3. Number of experts used to establish the ground truth for the test set and the qualifications of those experts

• Number of Experts: Not applicable for this specific submission's non-clinical testing. The non-clinical image quality phantom measurements do not involve expert interpretation for ground truth.
• Qualifications of Experts: For the external clinical trials (NLST, I-ELCAP) referenced, radiologists and other medical professionals were involved in establishing diagnoses and outcomes, but their specific numbers and qualifications are not detailed in this 510(k) document.

4. Adjudication method (e.g. 2+1, 3+1, none) for the test set

• Adjudication Method: Not applicable for this specific submission's non-clinical testing.
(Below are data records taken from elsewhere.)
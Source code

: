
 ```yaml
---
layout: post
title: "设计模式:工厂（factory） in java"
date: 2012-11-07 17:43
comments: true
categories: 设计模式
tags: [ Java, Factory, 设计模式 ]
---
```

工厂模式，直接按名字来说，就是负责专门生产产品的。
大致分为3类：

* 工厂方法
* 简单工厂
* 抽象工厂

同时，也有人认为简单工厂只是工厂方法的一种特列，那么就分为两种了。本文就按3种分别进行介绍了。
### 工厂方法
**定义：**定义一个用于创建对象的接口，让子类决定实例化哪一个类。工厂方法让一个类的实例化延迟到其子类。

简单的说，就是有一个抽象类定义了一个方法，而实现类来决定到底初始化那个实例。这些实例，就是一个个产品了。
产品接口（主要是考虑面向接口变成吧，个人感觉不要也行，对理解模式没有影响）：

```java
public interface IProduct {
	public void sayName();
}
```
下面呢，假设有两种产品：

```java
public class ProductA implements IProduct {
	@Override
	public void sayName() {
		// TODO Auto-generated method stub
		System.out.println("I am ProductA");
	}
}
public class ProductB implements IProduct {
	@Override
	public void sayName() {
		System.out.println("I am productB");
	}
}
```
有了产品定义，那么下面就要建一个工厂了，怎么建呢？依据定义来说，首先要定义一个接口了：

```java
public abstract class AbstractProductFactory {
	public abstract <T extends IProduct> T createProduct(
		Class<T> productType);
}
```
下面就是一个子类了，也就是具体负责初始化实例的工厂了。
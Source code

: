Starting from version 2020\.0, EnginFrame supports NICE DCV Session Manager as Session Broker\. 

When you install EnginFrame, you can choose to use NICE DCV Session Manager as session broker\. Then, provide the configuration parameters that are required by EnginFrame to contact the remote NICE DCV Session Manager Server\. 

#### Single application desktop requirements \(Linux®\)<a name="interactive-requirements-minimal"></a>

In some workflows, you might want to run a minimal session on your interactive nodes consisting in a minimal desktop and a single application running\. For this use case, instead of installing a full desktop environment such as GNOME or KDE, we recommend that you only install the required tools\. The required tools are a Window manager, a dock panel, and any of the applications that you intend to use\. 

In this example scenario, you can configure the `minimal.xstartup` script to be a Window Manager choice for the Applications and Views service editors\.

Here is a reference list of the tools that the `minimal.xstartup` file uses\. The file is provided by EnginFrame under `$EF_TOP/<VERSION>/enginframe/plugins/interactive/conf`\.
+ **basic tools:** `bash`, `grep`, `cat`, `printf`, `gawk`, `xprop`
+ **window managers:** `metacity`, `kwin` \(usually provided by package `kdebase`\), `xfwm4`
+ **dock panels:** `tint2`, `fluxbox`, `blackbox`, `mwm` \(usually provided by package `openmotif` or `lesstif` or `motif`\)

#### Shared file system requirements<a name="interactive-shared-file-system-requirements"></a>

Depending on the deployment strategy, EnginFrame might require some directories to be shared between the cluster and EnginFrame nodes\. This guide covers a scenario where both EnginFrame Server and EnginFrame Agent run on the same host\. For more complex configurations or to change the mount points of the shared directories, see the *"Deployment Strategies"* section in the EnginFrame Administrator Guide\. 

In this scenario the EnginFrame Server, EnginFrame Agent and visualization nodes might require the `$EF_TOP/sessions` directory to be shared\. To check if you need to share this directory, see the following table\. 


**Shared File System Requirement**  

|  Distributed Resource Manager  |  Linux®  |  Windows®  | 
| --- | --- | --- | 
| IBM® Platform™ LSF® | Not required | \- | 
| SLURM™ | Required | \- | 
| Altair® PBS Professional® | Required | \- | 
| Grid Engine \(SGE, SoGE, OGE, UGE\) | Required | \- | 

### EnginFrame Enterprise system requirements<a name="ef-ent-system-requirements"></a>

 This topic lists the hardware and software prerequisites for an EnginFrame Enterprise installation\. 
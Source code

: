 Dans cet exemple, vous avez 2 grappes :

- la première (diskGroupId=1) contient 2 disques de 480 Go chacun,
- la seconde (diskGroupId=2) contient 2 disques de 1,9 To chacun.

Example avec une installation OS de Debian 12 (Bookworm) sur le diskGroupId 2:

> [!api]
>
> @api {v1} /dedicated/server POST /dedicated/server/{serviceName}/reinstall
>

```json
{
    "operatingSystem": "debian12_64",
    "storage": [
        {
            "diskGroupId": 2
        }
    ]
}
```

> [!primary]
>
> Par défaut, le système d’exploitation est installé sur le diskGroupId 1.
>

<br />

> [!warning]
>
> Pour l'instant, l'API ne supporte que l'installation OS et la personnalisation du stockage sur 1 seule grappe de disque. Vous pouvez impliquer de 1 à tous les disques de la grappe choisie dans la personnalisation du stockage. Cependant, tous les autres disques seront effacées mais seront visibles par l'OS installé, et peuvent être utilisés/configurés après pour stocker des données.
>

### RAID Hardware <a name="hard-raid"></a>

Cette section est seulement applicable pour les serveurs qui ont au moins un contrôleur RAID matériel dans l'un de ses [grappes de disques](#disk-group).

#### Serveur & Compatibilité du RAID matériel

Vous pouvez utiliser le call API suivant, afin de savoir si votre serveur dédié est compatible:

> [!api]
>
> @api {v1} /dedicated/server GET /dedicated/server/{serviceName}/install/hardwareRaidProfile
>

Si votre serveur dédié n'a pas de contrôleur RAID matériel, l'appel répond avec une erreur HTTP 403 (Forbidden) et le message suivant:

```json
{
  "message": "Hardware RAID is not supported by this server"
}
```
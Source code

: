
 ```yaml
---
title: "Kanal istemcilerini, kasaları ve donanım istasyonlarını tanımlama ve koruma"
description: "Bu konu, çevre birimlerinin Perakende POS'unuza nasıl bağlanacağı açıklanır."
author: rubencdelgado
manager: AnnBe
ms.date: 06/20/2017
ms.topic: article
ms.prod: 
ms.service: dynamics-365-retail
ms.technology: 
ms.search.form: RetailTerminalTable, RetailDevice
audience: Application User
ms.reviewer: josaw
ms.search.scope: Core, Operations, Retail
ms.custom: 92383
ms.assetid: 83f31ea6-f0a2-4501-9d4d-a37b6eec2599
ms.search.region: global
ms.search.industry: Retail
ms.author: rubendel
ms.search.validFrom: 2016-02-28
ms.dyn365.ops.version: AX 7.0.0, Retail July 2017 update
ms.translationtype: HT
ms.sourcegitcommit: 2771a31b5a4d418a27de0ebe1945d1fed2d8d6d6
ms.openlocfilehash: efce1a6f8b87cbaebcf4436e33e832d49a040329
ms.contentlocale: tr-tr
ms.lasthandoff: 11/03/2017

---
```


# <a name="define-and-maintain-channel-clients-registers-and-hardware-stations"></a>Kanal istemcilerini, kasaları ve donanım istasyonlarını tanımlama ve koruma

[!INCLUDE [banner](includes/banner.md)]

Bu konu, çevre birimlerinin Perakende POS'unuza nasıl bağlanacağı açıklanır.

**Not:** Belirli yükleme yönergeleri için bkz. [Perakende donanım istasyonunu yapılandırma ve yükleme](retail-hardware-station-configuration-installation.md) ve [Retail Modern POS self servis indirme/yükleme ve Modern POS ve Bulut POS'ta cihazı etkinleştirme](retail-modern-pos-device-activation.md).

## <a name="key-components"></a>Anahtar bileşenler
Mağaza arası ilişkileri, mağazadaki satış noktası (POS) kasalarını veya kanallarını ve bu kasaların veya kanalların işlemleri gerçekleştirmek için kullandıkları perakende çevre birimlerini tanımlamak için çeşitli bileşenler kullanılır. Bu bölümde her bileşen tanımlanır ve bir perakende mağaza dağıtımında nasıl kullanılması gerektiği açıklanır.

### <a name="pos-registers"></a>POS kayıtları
No human adjudication was performed for the image quality metrics tested.

5. If a multi reader multi case (MRMC) comparative effectiveness study was done, If so, what was the effect size of how much human readers improve with AI vs without AI assistance

• MRMC Comparative Effectiveness Study: No, a multi-reader, multi-case comparative effectiveness study with human readers (with vs. without AI assistance) was not conducted or presented in this 510(k) submission. This submission is for the CT system itself with a low-dose protocol option, not for an AI-powered CAD (Computer-Aided Detection) or CADx (Computer-Aided Diagnosis) device. The device does not incorporate AI for interpretation.

6. If a standalone (i.e. algorithm only without human-in-the-loop performance) was done

• Standalone Performance Study: No, a standalone algorithm-only performance study was not conducted or presented in this 510(k) submission. The device is a CT scanner, not an independent algorithm for diagnosis or detection.

7. The type of ground truth used (expert consensus, pathology, outcomes data, etc)

• Type of Ground Truth:
  • For the image quality bench testing: Ground truth was established by the physical phantoms used for measurements (e.g., wire phantom for MTF, ramp/disk phantom for slice thickness, water/density phantoms for CT numbers).
  • For the clinical efficacy of LDCT LCS (referenced externally): The ground truth for the NLST and I-ELCAP studies would have included pathology reports (for confirmed cancers), clinical follow-up/outcomes data (for stable or resolving nodules), and potentially expert consensus reviews of indeterminate findings.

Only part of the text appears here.